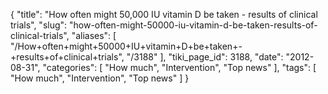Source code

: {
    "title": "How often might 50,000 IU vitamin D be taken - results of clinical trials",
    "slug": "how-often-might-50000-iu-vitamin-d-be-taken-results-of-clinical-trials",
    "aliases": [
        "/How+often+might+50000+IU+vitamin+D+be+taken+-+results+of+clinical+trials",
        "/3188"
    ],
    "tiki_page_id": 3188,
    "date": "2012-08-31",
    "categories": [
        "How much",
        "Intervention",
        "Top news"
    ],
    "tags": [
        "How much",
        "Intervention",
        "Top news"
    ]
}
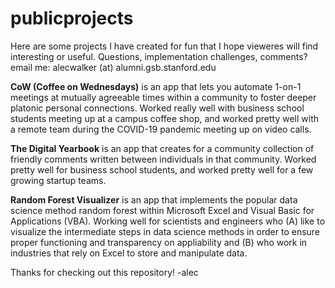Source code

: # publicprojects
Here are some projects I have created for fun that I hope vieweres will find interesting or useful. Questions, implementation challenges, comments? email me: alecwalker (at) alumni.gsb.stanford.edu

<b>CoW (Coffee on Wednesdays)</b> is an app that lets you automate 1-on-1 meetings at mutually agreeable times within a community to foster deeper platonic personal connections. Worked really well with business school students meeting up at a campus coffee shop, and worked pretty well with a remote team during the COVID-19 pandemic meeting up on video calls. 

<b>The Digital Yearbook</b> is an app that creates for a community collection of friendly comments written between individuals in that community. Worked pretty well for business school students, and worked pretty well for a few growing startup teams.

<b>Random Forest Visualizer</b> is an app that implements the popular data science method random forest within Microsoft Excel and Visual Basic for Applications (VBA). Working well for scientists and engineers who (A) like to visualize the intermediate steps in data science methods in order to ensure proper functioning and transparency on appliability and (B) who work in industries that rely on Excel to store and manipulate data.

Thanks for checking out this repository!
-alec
--
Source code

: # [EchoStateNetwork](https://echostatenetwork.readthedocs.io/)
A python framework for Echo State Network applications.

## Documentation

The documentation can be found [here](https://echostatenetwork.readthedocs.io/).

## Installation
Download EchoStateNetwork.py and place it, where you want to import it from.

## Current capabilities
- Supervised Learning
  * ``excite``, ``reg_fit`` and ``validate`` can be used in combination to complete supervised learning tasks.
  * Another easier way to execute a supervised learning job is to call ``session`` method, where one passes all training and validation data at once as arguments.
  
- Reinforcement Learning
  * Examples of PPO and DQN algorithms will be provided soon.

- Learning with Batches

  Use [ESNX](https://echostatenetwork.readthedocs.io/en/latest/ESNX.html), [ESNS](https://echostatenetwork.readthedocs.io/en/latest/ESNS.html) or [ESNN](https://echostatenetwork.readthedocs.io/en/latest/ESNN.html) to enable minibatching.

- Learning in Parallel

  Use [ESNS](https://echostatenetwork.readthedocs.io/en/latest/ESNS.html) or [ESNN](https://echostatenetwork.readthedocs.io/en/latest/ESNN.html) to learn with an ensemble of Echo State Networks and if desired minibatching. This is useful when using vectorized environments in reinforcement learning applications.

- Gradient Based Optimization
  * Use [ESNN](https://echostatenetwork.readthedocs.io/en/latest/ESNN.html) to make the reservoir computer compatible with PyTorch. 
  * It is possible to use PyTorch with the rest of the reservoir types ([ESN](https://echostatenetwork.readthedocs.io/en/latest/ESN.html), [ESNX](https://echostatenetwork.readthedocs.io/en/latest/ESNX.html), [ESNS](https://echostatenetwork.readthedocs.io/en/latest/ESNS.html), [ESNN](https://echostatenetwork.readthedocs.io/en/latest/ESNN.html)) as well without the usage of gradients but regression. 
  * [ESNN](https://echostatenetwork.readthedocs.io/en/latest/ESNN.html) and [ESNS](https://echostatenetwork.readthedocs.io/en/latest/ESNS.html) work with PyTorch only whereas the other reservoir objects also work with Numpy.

### Directions for this task
Go through the material above, find each line with the string "useful", and copy it.

### Answer box
Here are some projects I have created for fun that I hope vieweres will find interesting or useful. Questions, implementation challenges, comments? email me: alecwalker (at) alumni.gsb.stanford.edu
  Use [ESNS](https://echostatenetwork.readthedocs.io/en/latest/ESNS.html) or [ESNN](https://echostatenetwork.readthedocs.io/en/latest/ESNN.html) to learn with an ensemble of Echo State Networks and if desired minibatching. This is useful when using vectorized environments in reinforcement learning applications.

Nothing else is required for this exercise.